LA REPUBBLICA
IL FUTURO DELLE CARCERI. MAURO PALMA, GARANTE DEI DETENUTI, INTERVIENE NEL DIBATTITO
Palma: “Trasferire le vecchie prigioni sì
ma non in una periferia-deserto”
ROMA. «Lei mi chiede se è giusto trasferire le carceri dai centri cittadini alle periferie, come ipotizza il piano del governo. E io le rispondo che prima bisogna chiarire un punto: cosa intendiamo quando parliamo di periferia?».
Cosa intendiamo, professor Mauro Palma? Lo spieghi lei, Garante dei detenuti. «Le faccio un esempio che non c`entra con il carcere: a Roma c`è íl Corviale. Lo progettarono bravi architetti, prevedendo che il terzo
piano degli edifici fosse dedicato ai servizi. Andò diversamente, con strutture a una tale distanza dal contesto urbano che persero la loro funzione. Lo spazio non è qualcosa a sé, conta il territorio nel quale collocarlo».

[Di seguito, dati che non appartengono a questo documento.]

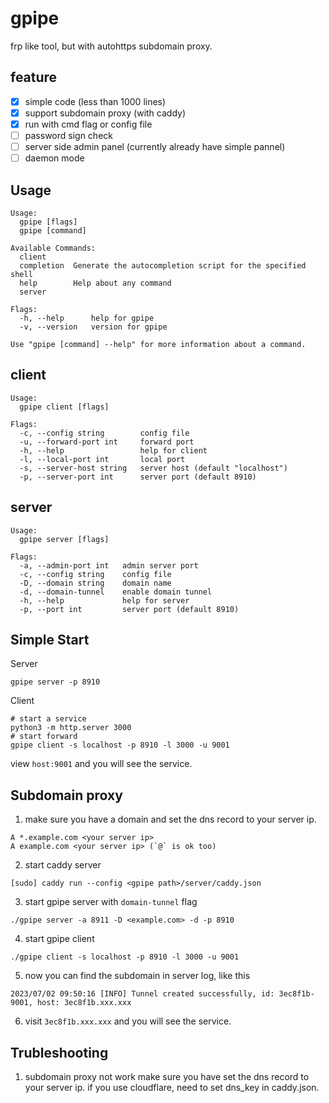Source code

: # gpipe

frp like tool, but with autohttps subdomain proxy.

## feature
- [x] simple code (less than 1000 lines) 
- [x] support subdomain proxy (with caddy)
- [x] run with cmd flag or config file
- [ ] password sign check
- [ ] server side admin panel (currently already have simple pannel)
- [ ] daemon mode

## Usage

```
Usage:
  gpipe [flags]
  gpipe [command]

Available Commands:
  client      
  completion  Generate the autocompletion script for the specified shell
  help        Help about any command
  server      

Flags:
  -h, --help      help for gpipe
  -v, --version   version for gpipe

Use "gpipe [command] --help" for more information about a command.
```

## client
```
Usage:
  gpipe client [flags]

Flags:
  -c, --config string        config file
  -u, --forward-port int     forward port
  -h, --help                 help for client
  -l, --local-port int       local port
  -s, --server-host string   server host (default "localhost")
  -p, --server-port int      server port (default 8910)
```

## server 
```
Usage:
  gpipe server [flags]

Flags:
  -a, --admin-port int   admin server port
  -c, --config string    config file
  -D, --domain string    domain name
  -d, --domain-tunnel    enable domain tunnel
  -h, --help             help for server
  -p, --port int         server port (default 8910)
```

## Simple Start

Server
```
gpipe server -p 8910
```

Client
```
# start a service
python3 -m http.server 3000
# start forward
gpipe client -s localhost -p 8910 -l 3000 -u 9001
```

view `host:9001` and you will see the service.

## Subdomain proxy

1. make sure you have a domain and set the dns record to your server ip.

```
A *.example.com <your server ip>
A example.com <your server ip> (`@` is ok too)
```

2. start caddy server
```
[sudo] caddy run --config <gpipe path>/server/caddy.json
```

3. start gpipe server with `domain-tunnel` flag
```
./gpipe server -a 8911 -D <example.com> -d -p 8910
``` 

4. start gpipe client
```
./gpipe client -s localhost -p 8910 -l 3000 -u 9001
```

5. now you can find the subdomain in server log, like this
```
2023/07/02 09:50:16 [INFO] Tunnel created successfully, id: 3ec8f1b-9001, host: 3ec8f1b.xxx.xxx
```

6. visit `3ec8f1b.xxx.xxx` and you will see the service.


## Trubleshooting

1. subdomain proxy not work
make sure you have set the dns record to your server ip. 
if you use cloudflare, need to set dns_key in caddy.json.


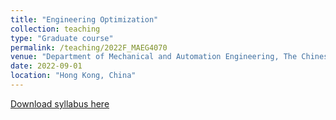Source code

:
 ```yaml
---
title: "Engineering Optimization"
collection: teaching
type: "Graduate course"
permalink: /teaching/2022F_MAEG4070
venue: "Department of Mechanical and Automation Engineering, The Chinese University of Hong Kong"
date: 2022-09-01
location: "Hong Kong, China"
---
```



[Download syllabus here](http://Liuchao-JIN.github.io/files/Teaching/2022F_MAEG4070.pdf)

<!-- * [Syllabus](http://Liuchao-JIN.github.io/files/Teaching/2022F_MAEG4070.pdf)
* Lecture Notes
  * [Lecture 1: Introduction](http://Liuchao-JIN.github.io/files/Course_Materials/Graduate_Course/MAEG4070/Lecture_1.pdf)
  * [Lecture 2: Linear Programming](http://Liuchao-JIN.github.io/files/Course_Materials/Graduate_Course/MAEG4070/Lecture_2.pdf)
  * [Lecture 3: Dual Theory - Part I](http://Liuchao-JIN.github.io/files/Course_Materials/Graduate_Course/MAEG4070/Lecture_3.pdf)
  * [Lecture 4: Convex Sets & Convex Functions](http://Liuchao-JIN.github.io/files/Course_Materials/Graduate_Course/MAEG4070/Lecture_4.pdf)
  * [Summary of Lecture 1-4](http://Liuchao-JIN.github.io/files/Course_Materials/Graduate_Course/MAEG4070/Summary1_4.pdf)
  * [Lecture 5: Unconstrained Optimization (Basics)](http://Liuchao-JIN.github.io/files/Course_Materials/Graduate_Course/MAEG4070/Lecture_5.pdf)
  * [Lecture 6: Unconstrained Optimization (Gradient Based Methods)](http://Liuchao-JIN.github.io/files/Course_Materials/Graduate_Course/MAEG4070/Lecture_6.pdf)
  * [Lecture 7: Linearization Techniques](http://Liuchao-JIN.github.io/files/Course_Materials/Graduate_Course/MAEG4070/Lecture_7.pdf)
  * [Summary of Lecture 5-7](http://Liuchao-JIN.github.io/files/Course_Materials/Graduate_Course/MAEG4070/Summary5_7.pdf)
  * [Midterm Review](http://Liuchao-JIN.github.io/files/Course_Materials/Graduate_Course/MAEG4070/Midterm_Review.pdf)
  * [Lecture 8: Constrained Optimization (Lagrange Multiplier)](http://Liuchao-JIN.github.io/files/Course_Materials/Graduate_Course/MAEG4070/Lecture_8.pdf)
  * [Lecture 9: Convex Optimization](http://Liuchao-JIN.github.io/files/Course_Materials/Graduate_Course/MAEG4070/Lecture_9.pdf)
  * [Lecture 10: Dual Theory - Part II](http://Liuchao-JIN.github.io/files/Course_Materials/Graduate_Course/MAEG4070/Lecture_10.pdf)
  * [Summary of Lecture 8-10](http://Liuchao-JIN.github.io/files/Course_Materials/Graduate_Course/MAEG4070/Summary8_10.pdf)
  * [Lecture 11: Distributed Optimization](http://Liuchao-JIN.github.io/files/Course_Materials/Graduate_Course/MAEG4070/Lecture_11.pdf)
  * [Lecture 12: Multi-objective Optimization](http://Liuchao-JIN.github.io/files/Course_Materials/Graduate_Course/MAEG4070/Lecture_12.pdf)
  * [Lecture 13: Robust Optimization](http://Liuchao-JIN.github.io/files/Course_Materials/Graduate_Course/MAEG4070/Lecture_13.pdf)
  * [Lecture 14: Solving optimization using Matlab](http://Liuchao-JIN.github.io/files/Course_Materials/Graduate_Course/MAEG4070/Lecture_14.pdf)
  * [Lecture 15: Electricity Market](http://Liuchao-JIN.github.io/files/Course_Materials/Graduate_Course/MAEG4070/Lecture_15.pdf)
  * [Final Review](http://Liuchao-JIN.github.io/files/Course_Materials/Graduate_Course/MAEG4070/Final_Review.pdf)
* Homework
  * Homework 1
    * [Question](http://Liuchao-JIN.github.io/files/Course_Materials/Graduate_Course/MAEG4070/Homework_1.pdf)
    * [Solution](http://Liuchao-JIN.github.io/files/Course_Materials/Graduate_Course/MAEG4070/Homework_Solution_1.pdf)
  * Homework 2
    * [Question](http://Liuchao-JIN.github.io/files/Course_Materials/Graduate_Course/MAEG4070/Homework_2.pdf)
    * [Solution](http://Liuchao-JIN.github.io/files/Course_Materials/Graduate_Course/MAEG4070/Homework_Solution_2.pdf)
  * Homework 3
    * [Question](http://Liuchao-JIN.github.io/files/Course_Materials/Graduate_Course/MAEG4070/Homework_3.pdf)
    * [Solution](http://Liuchao-JIN.github.io/files/Course_Materials/Graduate_Course/MAEG4070/Homework_Solution_3.pdf)
  * Homework 4
    * [Question](http://Liuchao-JIN.github.io/files/Course_Materials/Graduate_Course/MAEG4070/Homework_4.pdf)
    * [Solution](http://Liuchao-JIN.github.io/files/Course_Materials/Graduate_Course/MAEG4070/Homework_Solution_4.pdf)
* Exam
  * Midterm
    * [Question](http://Liuchao-JIN.github.io/files/Course_Materials/Graduate_Course/MAEG4070/Midterm_exam.pdf)
    * [Solution](http://Liuchao-JIN.github.io/files/Course_Materials/Graduate_Course/MAEG4070/Midterm_exam_solution.pdf)
* Textbook
  * [Convex Optimization](http://Liuchao-JIN.github.io/files/Course_Materials/Graduate_Course/MAEG4070/Boyd_2004_Convex_Optimization.pdf)
  * [Convex Optimization Lecture Note](http://Liuchao-JIN.github.io/files/Course_Materials/Graduate_Course/MAEG4070/Boyd_2004_Convex_Optimization_Lecture_Note.pdf)
  * [Convex Optimization Solution Manual](http://Liuchao-JIN.github.io/files/Course_Materials/Graduate_Course/MAEG4070/Boyd_2004_Convex_Optimization_Solution.pdf) -->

Cosa conta per un carcere in periferia? «Se quello spazio è concettualmente e strutturalmente vicino al resto del contesto urbano. Pensi a Poggioreale: è al centro, ma è collegato a Napoli peggio di Secondigliano,
che invece si trova in periferia. Se mancano i collegamenti, la socialità e l`urbanizzazione dei luoghi, allora non funziona».
Quindi non boccia a priori il piano? «Il punto è che esistono due strade. La prima è migliorare il patrimonio edilizio esistente. Ci sono direttori di carceri che fanno i salti mortali, in spazi anche piccoli. Oppure si può ragionare partendo da quale esecuzione penale vogliamo».
E dove porta questa strada? «Si decide di organizzare lo spazio in funzione di un modello che punti a una riduzione della recidiva e a reintegrare i detenuti nel sistema, per una pena non solo afflittiva».
In questo caso come si riorganizzano gli spazi? Faccia qualche esempio. «Carceri con un lungo corridoio centrale non rispondono a questo modello: così non si risocializzano le persone. Riorganizzerei lo spazio abolendo il concetto di mura di cinta intorno uffici e servizi, al centro le strutture detentive, in piena sicurezza. Con unità più piccole, aggregate: massimo dieci detenuti, con cucina comune, per favorire la socialità. Vede, questo a Regina Coeli non si può fare».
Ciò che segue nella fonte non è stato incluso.